The list of magnesium-rich foods includes:

  • Dark chocolate
  • Nuts (cashews, almonds, Brazil nuts)
  • Tofu
  • Legumes (Lentils, chickpeas, soybeans, beans, and peas)
  • Seeds (Chia seeds, flax, pumpkin)
  • Whole grains (buckwheat, quinoa, barley, oat, wheat)
  • Bananas
  • Leafy greens (collard, kale, mustard green, turnip green, spinach)

When you have chronic joint pains, your doctor may ask you to check your Vitamin D and magnesium levels. He may even recommend supplements if needed.

On the contrary, you should avoid processed foods, caffeine, alcohol, red meat, and foods high in gluten and sodium. They aren’t healthy, and when you have chronic pain, having them would worsen things. Whenever my patients complain of recurring aches and pains, I ask them about their diet and advice to transition to healthy eating.

Keep a Check On Your Weight 

Additional weight increases pressure on your joints and muscles, making you more susceptible to aches and pains. A fellow doctor once mentioned how increased weight eventually causes our joints to wear and tear. He even said weight reduction will help lessen around 35% of the joint and muscle pain symptoms. That’s why exercising on a regular basis is essential.

Resort to Medications 

When troubled with intense muscle and joint aches, pain-relieving and anti-inflammatory medications help immensely. However, I always say that you should never self-treat. Talk to the doctor who will help you with the appropriate medication in the correct dosage.

Reduce Stress

Everything is connected. It’s more of a vicious cycle. Menopause often triggers stress in most women. The low estrogen levels result in high cortisol levels, which may elevate up to nine times during stressful episodes. When you are anxious or stressed for long, it tenses your muscles, intensifying pain.

That’s why practicing relaxation techniques and yoga are essential to release stress. Cognitive behavioral therapy (CBT) helps with a lot of things, from hot flashes to sleep issues and even low mood. You could get a counselor’s or psychologist’s help in this regard.
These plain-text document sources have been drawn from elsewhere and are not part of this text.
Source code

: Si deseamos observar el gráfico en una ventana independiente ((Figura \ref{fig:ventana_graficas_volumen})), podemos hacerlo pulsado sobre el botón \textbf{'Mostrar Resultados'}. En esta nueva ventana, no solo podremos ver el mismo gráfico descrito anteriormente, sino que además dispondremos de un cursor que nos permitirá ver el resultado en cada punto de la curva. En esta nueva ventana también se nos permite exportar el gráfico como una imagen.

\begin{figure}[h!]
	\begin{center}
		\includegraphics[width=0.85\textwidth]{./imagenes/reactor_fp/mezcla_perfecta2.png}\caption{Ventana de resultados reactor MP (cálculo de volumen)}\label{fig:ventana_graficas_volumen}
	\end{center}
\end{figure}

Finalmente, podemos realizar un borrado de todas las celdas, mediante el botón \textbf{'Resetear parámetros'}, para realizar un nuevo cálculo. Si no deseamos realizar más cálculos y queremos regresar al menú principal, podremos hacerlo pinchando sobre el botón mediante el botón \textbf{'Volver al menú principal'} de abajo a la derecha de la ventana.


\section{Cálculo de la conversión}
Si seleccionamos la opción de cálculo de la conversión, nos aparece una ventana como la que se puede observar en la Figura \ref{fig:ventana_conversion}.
Give Hormone Therapy a Thought 

Many menopausal women have asked me about the effectiveness of hormone replacement therapy for managing their symptoms. That must be your question as well. Right? HRT helps manage a host of menopausal symptoms like hot flashes, vaginal dryness, mood problems, sleep issues, etc.

There have been positive reviews of HRT for joint pain. In an online chat session, a woman said how effective HRT was for her joint pain. She noticed the difference in three months from the time she started the therapy. You will reap maximum benefits when choosing the suitable HRT in the perfect dosage. That’s why a doctor’s consultation is mandated.


Muscle aches due to hormonal fluctuations are inevitable. However, when you eat healthy and maintain a good lifestyle, you may manage your symptoms to a greater extent. When chronic pain is troubling you, do not rely on home remedies. Seek medical help immediately to know if there’s any underlying condition behind it.